Author Topic: GCC asm() warning suppression options? (Read 19973 times)

Trev · « **Reply #14 on:** June 30, 2009, 05:50:28 AM »

Quote from: Karlos;513878

You're building gcc 4.4 for an m68k backend just to check this? That's hardcore

Hardcore boredom, maybe. ;-) gcc 4.4.0 is definitely smarter than gcc 2.95.3:

intput:

static inline unsigned _rotl(unsigned val, int shift)
{
    shift &= 0x1f;
    val = (val>>(0x20 - shift)) | (val << shift);
    return val;
}

int main(void)
{
    volatile unsigned val = 1;
    volatile unsigned a = _rotl(val, 1);
    return 0;
}

output:

Code: [Select]

00000000

:
   0:   4e56 fff8       linkw %fp,#-8
   4:   7001            moveq #1,%d0
   6:   2d40 fffc       movel %d0,%fp@(-4)
   a:   202e fffc       movel %fp@(-4),%d0
   e:   721f            moveq #31,%d1
  [b]10:   e2b8            rorl %d1,%d0[/b]
  12:   2d40 fff8       movel %d0,%fp@(-8)
  16:   4280            clrl %d0
  18:   4e5e            unlk %fp
  1a:   4e75            rts

It's even decided that a register based rotate right is faster than an immediate rotate left, I guess. Or maybe not. I can't get it to produce a rotate left. I guess gcc isn't an ambiturner.

In this case, at least, the optimizer does OK. I don't know anything about gcc internals, but maybe the optimization occurs at the RTL level based on the capabilities of the underlying architecture. That would mean an optimization should apply regardless of the architecture, as long as the architecture supports it.

But why doesn't it rotate left? The execution times are the same for both. Correction: The execution times are the same if the bit count is the same: 8+2n for register operand, 12+2n for immediate operand. What am I missing?

I compiled with an m68k-elf target, but now the m68k-amigaos gods are calling. I know there are some gcc 4.x.x builds out there somewhere, but I haven't used one. I'd also like to see ixemul and libnix go away and be replaced with newlib or another current library.
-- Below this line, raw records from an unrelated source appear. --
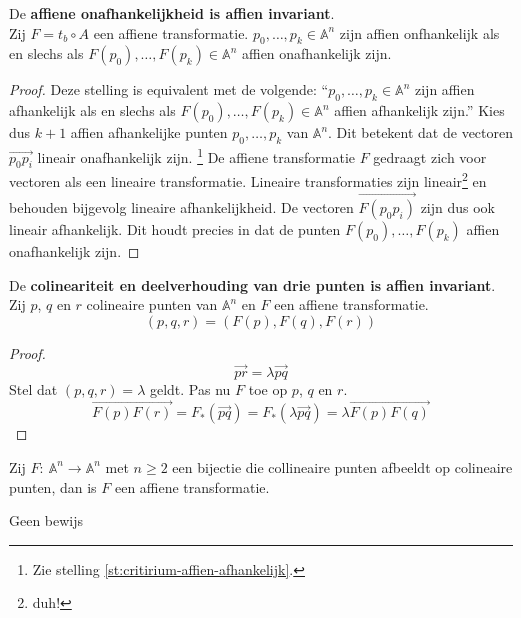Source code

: \documentclass[main.tex]{subfiles}
\begin{document}
\begin{st}
  De \textbf{affiene onafhankelijkheid is affien invariant}.\\
  Zij $F = t_{b} \circ A$ een affiene transformatie.
  $p_{0},\dotsc,p_{k} \in \mathbb{A}^{n}$ zijn affien onfhankelijk als en slechs als $F(p_{0}),\dotsc,F(p_{k}) \in \mathbb{A}^{n}$ affien onafhankelijk zijn.

  \begin{proof}
     Deze stelling is equivalent met de volgende: ``$p_{0},\dotsc,p_{k} \in \mathbb{A}^{n}$ zijn affien afhankelijk als en slechs als $F(p_{0}),\dotsc,F(p_{k}) \in \mathbb{A}^{n}$ affien afhankelijk zijn.''
     Kies dus $k+1$ affien afhankelijke punten $p_{0},\dotsc,p_{k}$ van $\mathbb{A}^{n}$.
     Dit betekent dat de vectoren $\overrightarrow{p_{0}p_{i}}$ lineair onafhankelijk zijn. \footnote{Zie stelling \ref{st:critirium-affien-afhankelijk}.}
     De affiene transformatie $F$ gedraagt zich voor vectoren als een lineaire transformatie.
     Lineaire transformaties zijn lineair\footnote{duh!} en behouden bijgevolg lineaire afhankelijkheid.
     De vectoren $\overrightarrow{F(p_{0}p_{i})}$ zijn dus ook lineair afhankelijk.
     Dit houdt precies in dat de punten $F(p_{0}),\dotsc,F(p_{k})$ affien onafhankelijk zijn.
  \end{proof}
\end{st}

\begin{st}
  \label{st:colineariteit-affien-invariant}
  De \textbf{colineariteit en deelverhouding van drie punten is affien invariant}.\\
  Zij $p$, $q$ en $r$ colineaire punten van $\mathbb{A}^{n}$ en $F$ een affiene transformatie.
  \[ (p,q,r) = (F(p),F(q),F(r)) \]

  \begin{proof}
     \[ \overrightarrow{pr} = \lambda\overrightarrow{pq} \]
     Stel dat $(p,q,r)= \lambda$ geldt. Pas nu $F$ toe op $p$, $q$ en $r$.
     \[ \overrightarrow{F(p)F(r)} = F_{*}(\overrightarrow{pq}) = F_{*}(\lambda\overrightarrow{pq}) = \lambda\overrightarrow{F(p)F(q)} \]
  \end{proof}
\end{st}

\begin{st}
  Zij $F:\ \mathbb{A}^{n} \rightarrow \mathbb{A}^{n}$ met $n\ge 2$ een bijectie die collineaire punten afbeeldt op colineaire punten, dan is $F$ een affiene transformatie.

Geen bewijs
\end{st}
\end{document}
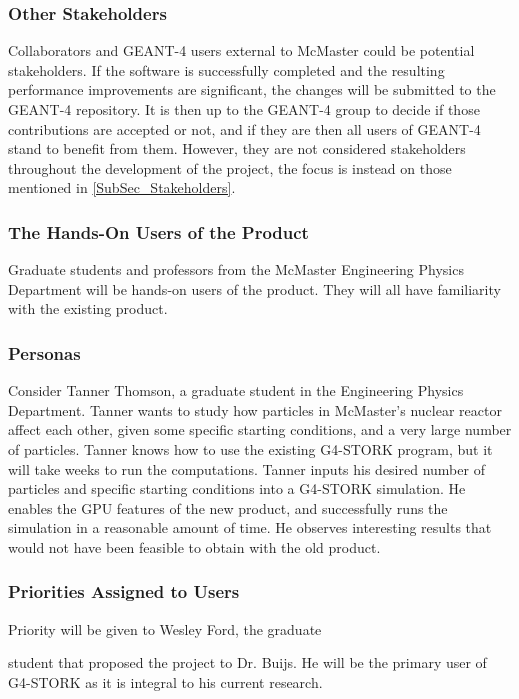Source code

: \documentclass[12pt]{article}
\newcommand{\todo}[1]{\textcolor{red}{[TODO: #1]}} \else
\newcommand{\authornote}[3]{} \newcommand{\todo}[1]{} \fi
\newcommand{\ds}[1]{\authornote{blue}{DS}{#1}} %
\newcommand{\mmp}[1]{\authornote{green}{MP}{#1}}
\begin{document}
\subsubsection{Other Stakeholders}
\mmp{removed this section as suggested by peer review}

Collaborators and GEANT-4 users external to McMaster could be potential stakeholders. If the software is successfully completed and the resulting performance improvements are significant, the changes will be submitted to the GEANT-4 repository. It is then up to the GEANT-4 group to decide if those contributions are accepted or not, and if they are then all users of GEANT-4 stand to benefit from them. However, they are not considered stakeholders throughout the development of the project, the focus is instead on those mentioned in \ref{SubSec_Stakeholders}.

\subsubsection{The Hands-On Users of the Product}
Graduate students and professors from the McMaster Engineering Physics Department will be hands-on users of the product. They will all have familiarity with the existing product. 

\subsubsection{Personas}
Consider Tanner Thomson, a graduate student in the Engineering Physics Department. Tanner wants to study how particles in McMaster's nuclear reactor affect each other, given some specific starting conditions, and a very large number of particles. Tanner knows how to use the existing G4-STORK program, but it will take weeks to run the computations. Tanner inputs his desired number of particles and specific starting conditions into a G4-STORK simulation. He enables the GPU features of the new product, and successfully runs the simulation in a reasonable amount of time. He observes interesting results that would not have been feasible to obtain with the old product.\\

\subsubsection{Priorities Assigned to Users}
Priority will be given to Wesley Ford, the graduate
\ds{``graduate"} \mmp{fixed}
student that proposed the project to Dr. Buijs. He will be the primary user of G4-STORK as it is integral to his current research.
\end{document}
If necessary, one could even target specific releases, e.g. m68k-*-amigaos1.2, m68k-*-amigaos2.0, m68k-*-amigaos3.0, et al. It depends on how tightly coupled the tool chain is to the target environment. The main differences from a tool chain perspective, though, should be in the hunks supported. Everything else could be handled as it is today, and newlib, crt0.s, and amiga.lib could be written to run optimally on arbitrary releases. Having that magic at compile time, though, would result in much tighter binaries.

Trev · « **Reply #15 on:** June 30, 2009, 04:33:14 PM »

Quote from: Piru;513963

Well that's not it. The concurrent jobs are only used for things that can be concurrent. Obviously make cannot change the order of commands being executed, that'd never work.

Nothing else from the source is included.